This week we saw something nobody would have expected to see a year ago: a Hadoop-free Strata conference. According to Datanami’s Managing Editor Alex Woodie who was on site:
“It was an auspicious absence, to be sure. Making a big yellow elephant essentially vanish in the space of half a year is not an easy feat. But the fact remains that what used to be the rallying point for an entire industry has essentially been reduced to an afterthought. Cloudera, which puts on the show with O’Reilly Media, scarcely even mentioned Hadoop.
I talked to Jeff Carr, SlamData Co-Founder and CEO, who saw first-hand as Hadoop started gaining popularity 10 years ago: “It was the classic example of when you have nothing, anything is better.”
“The idea of large scale, highly scalable, cost-effective storage was unattainable — so it was easy to see why so many companies went down that road,“ said Carr.
The One-Way Parking Lot
If you ask your nearest big data engineer or data scientist, everyone will say that saw it coming. Is this the typical 20/20 hindsight everyone has or was there a clear and obvious problem?
Jeff Carr: “It didn’t take long to realize that Hadoop was really good at storing data it just wasn’t good at doing much else (see Are You Drowning In the Data Lake?). So what’s data without the insight?”
You’ve heard about MapReduce queries on Hadoop that took weeks to run haven’t you? It was reality.
The New Age of Data
For me, one of the most compelling reasons to work in “data” (not saying ‘big data’ anymore) is this: time-to-insight is closing in on ‘now’. People who ran businesses used to wait weeks or months for paper reports to land on their desks — the result of often questionable and undocumented data prep methodologies. That’s not far from multi-week MapReduce jobs. So, looking back, this is kinda the timeline:
- Amass tons of data
- Find a place to put it
- Realize what good is tons of parked data if business analysts can’t easily get to it
- Onslaught of Hadoop/Spark solutions
#5 is now.
We’re post Hadoop. We may even be post Spark. Not really, but we’re definitely not cornered into using Spark. Spark still requires developers.
Pass Hadoop Collect $200
Hadoop is no longer a requirement. Gartner’s 2017 Hype Cycle for Data Management lays it out sans sugar:
“Hadoop distributions are deemed to be obsolete… because the complexity and questionable usefulness of the entire Hadoop stack is causing many organizations to reconsider its role in their information infrastructure.”
So now that we have the “official” declaration from Gartner, let’s talk options.

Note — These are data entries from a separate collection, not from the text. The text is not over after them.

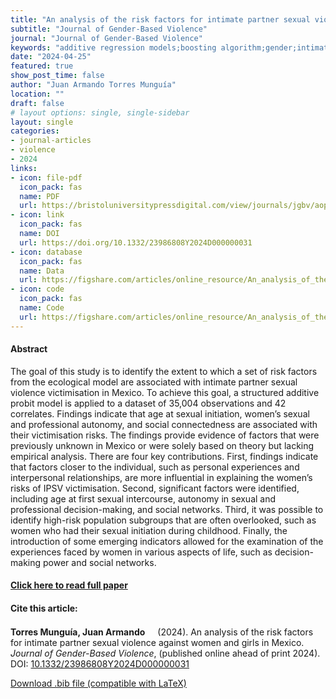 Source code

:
 ```yaml
---
title: "An analysis of the risk factors for intimate partner sexual violence against women and girls in Mexico"
subtitle: "Journal of Gender-Based Violence" 
journal: "Journal of Gender-Based Violence" 
keywords: "additive regression models;boosting algorithm;gender;intimate partner violence;Mexico;risk factors" 
date: "2024-04-25"
featured: true
show_post_time: false
author: "Juan Armando Torres Munguía"
location: ""
draft: false
# layout options: single, single-sidebar
layout: single
categories:
- journal-articles
- violence
- 2024
links:
- icon: file-pdf
  icon_pack: fas
  name: PDF
  url: https://bristoluniversitypressdigital.com/view/journals/jgbv/aop/article-10.1332-23986808Y2024D000000031/article-10.1332-23986808Y2024D000000031.xml?tab_body=pdf
- icon: link
  icon_pack: fas
  name: DOI
  url: https://doi.org/10.1332/23986808Y2024D000000031
- icon: database
  icon_pack: fas
  name: Data
  url: https://figshare.com/articles/online_resource/An_analysis_of_the_risk_and_protective_factors_for_intimate_partner_sexual_violence_against_women_and_girls_in_Mexico/22679263/1
- icon: code
  icon_pack: fas
  name: Code
  url: https://figshare.com/articles/online_resource/An_analysis_of_the_risk_and_protective_factors_for_intimate_partner_sexual_violence_against_women_and_girls_in_Mexico/22679263/1
---
```

 


<h4> Abstract </h4>
<p> The goal of this study is to identify the extent to which a set of risk factors from the ecological model are associated with intimate partner sexual violence victimisation in Mexico.
To achieve this goal, a structured additive probit model is applied to a dataset of 35,004 observations and 42 correlates.
Findings indicate that age at sexual initiation, women’s sexual and professional autonomy, and social connectedness are associated with their victimisation risks.
The findings provide evidence of factors that were previously unknown in Mexico or were solely based on theory but lacking empirical analysis. There are four key contributions. First, findings indicate that factors closer to the individual, such as personal experiences and interpersonal relationships, are more influential in explaining the women’s risks of IPSV victimisation. Second, significant factors were identified, including age at first sexual intercourse, autonomy in sexual and professional decision-making, and social networks. Third, it was possible to identify high-risk population subgroups that are often overlooked, such as women who had their sexual initiation during childhood. Finally, the introduction of some emerging indicators allowed for the examination of the experiences faced by women in various aspects of life, such as decision-making power and social networks. </p>

<h4> <a href="" target="_blank"> Click here to read full paper </a></h4>

<h4>Cite this article: </h4>
<p><b>Torres Munguía, Juan Armando<a href="https://orcid.org/0000-0003-3432-6941" target="_blank"><img src="https://fontawesome.com/icons/orcid?f=brands&s=solid" height="16" width="16" ></a></b> (2024). An analysis of the risk factors for intimate partner sexual violence against women and girls in Mexico. <i>Journal of Gender-Based Violence</i>, (published online ahead of print 2024). DOI: <a href="" target="_blank">10.1332/23986808Y2024D000000031</a></p>

<a href="cite.bib" download="cite.bib" class="button"> Download .bib file (compatible with LaTeX) </a>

For storage, there’s a whole lot of NoSQL databases that can store data and scale without much effort: MongoDB, Couchbase, Cassandra…
Even the so-called “NewSQL” solutions like CockroachDB offer compelling alternatives. I mean, there’s literally tons of options.
But to most directly hit the problem on the head — Hadoop’s double-whammy of “Ugh” — you need to wrap your head around a data hub. It’s what I call the big data utility bucket. It’s easy, it’s fast, it’s hardly even technical.
A data hub is a bucket of data. Throw anything you want in there. Connect feeds even. Then connect SlamData. Without doing any prep work, you’ll get to see everything in your hub — just waiting for you to explore and pivot table your way to just the right view — and then slide into home plate with killer, interactive report that you can share anywhere. Most folks call the first part of this awesomeness a data hub.
But beware. If you’re just throwing data into a bucket and then unleashing a bunch of python developers on it then you’ve just exchanged on problem for another.